The BBQ shrimp combo plate with its plump, butterflied shrimp is a dish that serves up quality versus huge quantities.

Photo by Becky Grunewald

Good for: Vietnamese comfort food
Notable dishes: Fried shrimp cake, BBQ pork house special combo plateVietnamese, South Sac

Com Tam Thien Huong

6835 Stockton Blvd.
Sacramento, CA 95823
#430

(916) 476-4258

Recently I was craving the “broken rice” Vietnamese dish com tam, and despite my crippling lack of a sense of direction, I thought I could set off driving sans GPS and locate Com Tam Dat Thanh, which I reviewed back in February. I got to Stockton Boulevard in South Sac and realized I had somehow missed it. Sitting at a red light, I hastily typed “com tam” into Google Maps and as it turned green I followed the directions. But wait, this wasn’t right. I knew it wasn’t on Stockton. I stubbornly refused to pull over and reorient, so I ended up at Com Tam Thien Huong.

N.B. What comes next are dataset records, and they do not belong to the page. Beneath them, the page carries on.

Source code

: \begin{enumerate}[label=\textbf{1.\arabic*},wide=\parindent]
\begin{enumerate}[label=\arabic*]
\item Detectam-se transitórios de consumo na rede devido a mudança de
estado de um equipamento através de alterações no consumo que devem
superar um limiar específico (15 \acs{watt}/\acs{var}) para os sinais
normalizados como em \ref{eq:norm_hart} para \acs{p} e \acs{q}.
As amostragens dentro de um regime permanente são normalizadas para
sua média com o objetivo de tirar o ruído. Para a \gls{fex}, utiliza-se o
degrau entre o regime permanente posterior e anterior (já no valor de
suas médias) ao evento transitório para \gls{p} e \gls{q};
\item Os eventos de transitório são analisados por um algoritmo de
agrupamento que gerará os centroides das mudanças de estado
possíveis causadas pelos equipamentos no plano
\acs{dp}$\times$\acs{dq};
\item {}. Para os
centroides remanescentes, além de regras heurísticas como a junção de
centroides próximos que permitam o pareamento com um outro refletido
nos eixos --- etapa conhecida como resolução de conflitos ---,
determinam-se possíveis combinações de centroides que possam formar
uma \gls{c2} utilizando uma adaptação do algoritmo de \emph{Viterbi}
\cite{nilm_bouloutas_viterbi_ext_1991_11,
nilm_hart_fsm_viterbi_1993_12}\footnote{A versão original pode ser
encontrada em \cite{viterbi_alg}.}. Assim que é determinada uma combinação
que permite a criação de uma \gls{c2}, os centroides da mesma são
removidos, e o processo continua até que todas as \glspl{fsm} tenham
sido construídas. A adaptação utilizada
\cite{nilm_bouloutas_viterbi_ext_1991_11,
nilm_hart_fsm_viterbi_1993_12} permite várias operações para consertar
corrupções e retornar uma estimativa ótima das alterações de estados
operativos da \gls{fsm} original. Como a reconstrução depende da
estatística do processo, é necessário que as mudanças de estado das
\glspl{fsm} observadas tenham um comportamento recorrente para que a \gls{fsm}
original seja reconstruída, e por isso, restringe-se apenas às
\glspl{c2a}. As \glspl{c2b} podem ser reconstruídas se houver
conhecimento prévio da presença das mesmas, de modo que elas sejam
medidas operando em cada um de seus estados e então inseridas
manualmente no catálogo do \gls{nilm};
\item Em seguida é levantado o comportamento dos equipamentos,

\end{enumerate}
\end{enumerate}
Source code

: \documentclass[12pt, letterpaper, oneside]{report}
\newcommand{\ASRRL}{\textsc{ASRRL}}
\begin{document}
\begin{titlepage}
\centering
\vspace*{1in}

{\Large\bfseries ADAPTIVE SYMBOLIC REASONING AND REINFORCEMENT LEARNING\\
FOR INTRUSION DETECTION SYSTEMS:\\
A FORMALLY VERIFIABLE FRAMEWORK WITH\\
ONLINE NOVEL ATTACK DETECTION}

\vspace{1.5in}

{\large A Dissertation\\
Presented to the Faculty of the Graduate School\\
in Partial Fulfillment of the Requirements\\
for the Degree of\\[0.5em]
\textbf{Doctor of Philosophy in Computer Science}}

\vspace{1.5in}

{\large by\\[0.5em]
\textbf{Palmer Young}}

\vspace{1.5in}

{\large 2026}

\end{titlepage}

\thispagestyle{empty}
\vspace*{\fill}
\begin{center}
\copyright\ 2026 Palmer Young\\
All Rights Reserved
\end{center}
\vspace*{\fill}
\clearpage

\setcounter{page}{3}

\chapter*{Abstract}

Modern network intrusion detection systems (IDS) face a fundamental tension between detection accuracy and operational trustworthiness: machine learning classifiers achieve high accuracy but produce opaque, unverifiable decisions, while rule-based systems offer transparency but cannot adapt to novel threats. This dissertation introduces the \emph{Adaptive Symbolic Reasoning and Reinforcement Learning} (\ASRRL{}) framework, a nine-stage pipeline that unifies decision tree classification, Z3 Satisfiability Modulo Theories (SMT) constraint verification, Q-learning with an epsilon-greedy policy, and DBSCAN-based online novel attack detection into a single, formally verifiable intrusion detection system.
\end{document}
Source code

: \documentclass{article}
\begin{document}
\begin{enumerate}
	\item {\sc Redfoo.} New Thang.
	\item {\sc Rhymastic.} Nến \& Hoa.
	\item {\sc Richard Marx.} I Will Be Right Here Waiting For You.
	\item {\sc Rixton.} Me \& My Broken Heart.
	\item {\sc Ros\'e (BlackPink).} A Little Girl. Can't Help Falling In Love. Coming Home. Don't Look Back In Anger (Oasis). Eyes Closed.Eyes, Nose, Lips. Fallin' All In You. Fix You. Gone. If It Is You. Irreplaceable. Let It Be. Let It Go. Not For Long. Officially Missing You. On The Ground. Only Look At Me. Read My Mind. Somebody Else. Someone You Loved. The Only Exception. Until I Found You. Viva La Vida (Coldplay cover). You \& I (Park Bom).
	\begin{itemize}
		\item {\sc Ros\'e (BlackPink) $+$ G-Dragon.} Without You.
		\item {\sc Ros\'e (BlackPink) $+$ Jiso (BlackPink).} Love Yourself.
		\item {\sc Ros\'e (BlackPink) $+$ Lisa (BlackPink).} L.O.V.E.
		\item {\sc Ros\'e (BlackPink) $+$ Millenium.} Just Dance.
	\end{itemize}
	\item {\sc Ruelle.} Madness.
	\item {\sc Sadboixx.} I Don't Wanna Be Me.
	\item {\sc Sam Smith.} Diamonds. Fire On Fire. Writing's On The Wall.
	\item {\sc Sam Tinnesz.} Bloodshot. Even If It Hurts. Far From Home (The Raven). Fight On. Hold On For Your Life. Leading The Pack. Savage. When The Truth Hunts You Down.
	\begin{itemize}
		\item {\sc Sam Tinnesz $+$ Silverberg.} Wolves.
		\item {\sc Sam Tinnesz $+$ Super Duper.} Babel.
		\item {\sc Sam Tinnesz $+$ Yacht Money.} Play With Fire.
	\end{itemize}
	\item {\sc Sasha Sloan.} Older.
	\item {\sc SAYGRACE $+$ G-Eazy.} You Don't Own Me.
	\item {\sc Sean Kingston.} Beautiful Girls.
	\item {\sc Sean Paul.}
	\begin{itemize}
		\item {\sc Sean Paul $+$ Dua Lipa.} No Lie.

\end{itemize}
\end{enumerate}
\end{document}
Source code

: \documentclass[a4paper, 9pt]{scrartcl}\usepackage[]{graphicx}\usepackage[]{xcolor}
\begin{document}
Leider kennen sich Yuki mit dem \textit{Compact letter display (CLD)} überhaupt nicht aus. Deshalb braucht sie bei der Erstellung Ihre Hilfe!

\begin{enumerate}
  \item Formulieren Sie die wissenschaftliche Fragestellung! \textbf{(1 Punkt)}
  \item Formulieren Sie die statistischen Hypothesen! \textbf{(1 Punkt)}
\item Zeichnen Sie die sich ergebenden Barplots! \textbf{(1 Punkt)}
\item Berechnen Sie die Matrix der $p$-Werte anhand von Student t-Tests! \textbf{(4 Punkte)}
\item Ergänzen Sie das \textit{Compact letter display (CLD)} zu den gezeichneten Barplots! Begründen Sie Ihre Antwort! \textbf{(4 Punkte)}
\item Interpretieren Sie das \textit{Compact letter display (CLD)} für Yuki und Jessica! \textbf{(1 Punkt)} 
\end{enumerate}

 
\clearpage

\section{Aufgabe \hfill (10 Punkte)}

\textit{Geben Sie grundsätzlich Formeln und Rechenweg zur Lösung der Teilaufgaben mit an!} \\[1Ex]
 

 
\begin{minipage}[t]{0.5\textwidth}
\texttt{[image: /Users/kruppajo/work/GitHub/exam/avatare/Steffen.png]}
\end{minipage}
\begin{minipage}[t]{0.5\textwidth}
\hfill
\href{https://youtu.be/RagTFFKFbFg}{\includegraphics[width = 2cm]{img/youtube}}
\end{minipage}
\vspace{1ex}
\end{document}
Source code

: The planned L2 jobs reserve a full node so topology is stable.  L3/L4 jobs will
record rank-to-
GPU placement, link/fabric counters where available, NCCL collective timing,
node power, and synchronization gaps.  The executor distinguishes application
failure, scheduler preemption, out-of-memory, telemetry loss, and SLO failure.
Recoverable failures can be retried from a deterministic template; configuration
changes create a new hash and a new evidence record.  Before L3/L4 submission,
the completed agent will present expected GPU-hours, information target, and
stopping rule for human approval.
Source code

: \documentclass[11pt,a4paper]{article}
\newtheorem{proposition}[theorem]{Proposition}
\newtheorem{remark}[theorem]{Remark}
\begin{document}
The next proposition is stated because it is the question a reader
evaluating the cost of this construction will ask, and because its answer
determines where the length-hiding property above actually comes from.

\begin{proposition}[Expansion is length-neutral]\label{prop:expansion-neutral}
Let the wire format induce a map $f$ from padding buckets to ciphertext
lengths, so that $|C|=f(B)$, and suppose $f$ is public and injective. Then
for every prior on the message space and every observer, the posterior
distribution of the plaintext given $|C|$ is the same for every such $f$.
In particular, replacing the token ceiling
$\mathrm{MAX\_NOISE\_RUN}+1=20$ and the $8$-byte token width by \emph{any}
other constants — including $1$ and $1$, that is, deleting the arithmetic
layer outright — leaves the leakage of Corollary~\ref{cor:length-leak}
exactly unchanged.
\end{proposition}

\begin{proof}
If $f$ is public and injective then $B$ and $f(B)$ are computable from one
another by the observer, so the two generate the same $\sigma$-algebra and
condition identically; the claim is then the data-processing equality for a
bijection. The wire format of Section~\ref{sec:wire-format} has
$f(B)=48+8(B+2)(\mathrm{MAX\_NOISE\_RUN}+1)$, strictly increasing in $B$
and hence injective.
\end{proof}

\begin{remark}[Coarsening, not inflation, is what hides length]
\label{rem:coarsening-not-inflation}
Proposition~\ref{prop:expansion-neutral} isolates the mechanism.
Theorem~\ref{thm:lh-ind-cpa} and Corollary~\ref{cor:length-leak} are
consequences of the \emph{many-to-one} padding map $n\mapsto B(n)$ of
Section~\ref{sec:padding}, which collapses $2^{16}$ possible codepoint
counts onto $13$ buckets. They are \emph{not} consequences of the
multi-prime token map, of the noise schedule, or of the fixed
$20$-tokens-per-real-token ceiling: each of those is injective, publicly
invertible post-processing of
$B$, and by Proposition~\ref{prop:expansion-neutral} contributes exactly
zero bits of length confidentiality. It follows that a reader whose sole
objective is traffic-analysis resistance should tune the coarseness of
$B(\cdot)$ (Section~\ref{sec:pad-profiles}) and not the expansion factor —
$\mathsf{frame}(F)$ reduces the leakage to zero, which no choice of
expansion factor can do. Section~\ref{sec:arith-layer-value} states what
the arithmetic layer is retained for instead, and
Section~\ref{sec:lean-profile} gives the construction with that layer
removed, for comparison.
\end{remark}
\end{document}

First impression: It’s fancy. The booths and chairs are midnight blue with flashy silver accents and silver pendant lights. It’s slammed with customers on a weekday afternoon, and as soon as I order, I’m chagrined to find out they are already out of egg cake (cha trung), one of the traditional com tam accoutrements.

But that’s OK, because the thit nuong dac biet (BBQ pork house special combo plate, $15) is loaded up with other noms. (I just wrote that to make my husband recoil and to test if he’s reading my reviews.) The fried shrimp cake is a shatteringly crispy golden packet of deep-fried tofu skin encasing a shrimp paste and water-chestnut filling. This dish would rock at dim sum. The shredded pork skin was toasty with rice flour, and springy rather than rubbery. The squiggly skewered grilled pork had a lemongrass, char and sweet-gooey glaze combo that knocked me for a loop. A later visit, when I sampled the BBQ chicken, was almost as good, if not quite as succulent. I was surprised that the BBQ shrimp combo plate only came with one plump, butterflied shrimp, but Com Tam Thien Huong serves up quality over huge quantities.

And they’re not just good with com tam—like that person you hated in high school because they were smart and funny and cute—the menu at CTTH is well-rounded and their other dishes are also marvelous.

The delicate and lightly spiced pho ($9.75) has strips of truly rare steak that were more flavorful than a recent $54 steak I had (cough cough, Diplomat Steakhouse, cough). The hu tieu thap cam (served dry or with soup, I chose dry, $10.50) is a revelation of hot noodles coated with oily, tart and salty umami sauce dotted with verdant garlic chives and diced squares of fried pork skin. The soupy bottom of this bowl, brightened with a squeeze of lime, is a slurp I dream about.

I had to order the unusual-on-a-Vietnamese-menu Hainan chicken rice ($10.50), which is a Chinese dish that is considered a national dish of Singapore, but also served in Thailand and Vietnam. In contrast to the intense flavors of the other dishes I’d sampled, it was bland, and could be a good dish for a picky kid or adult. The tender, poached breast was served with the cilantro-like, earthy sawtooth herb (or ngo gai), quick-pickled cabbage, and a side of rice flavored with the chicken’s cooking broth.

Any of these dishes would be well accompanied by a sparkling, salty plum drink ($4), served as a can of club soda with a plastic cup of ice and a tart plum preserve at the bottom.

I’m so glad that my lack of directional sense finally yielded something good: A new favorite lunch spot.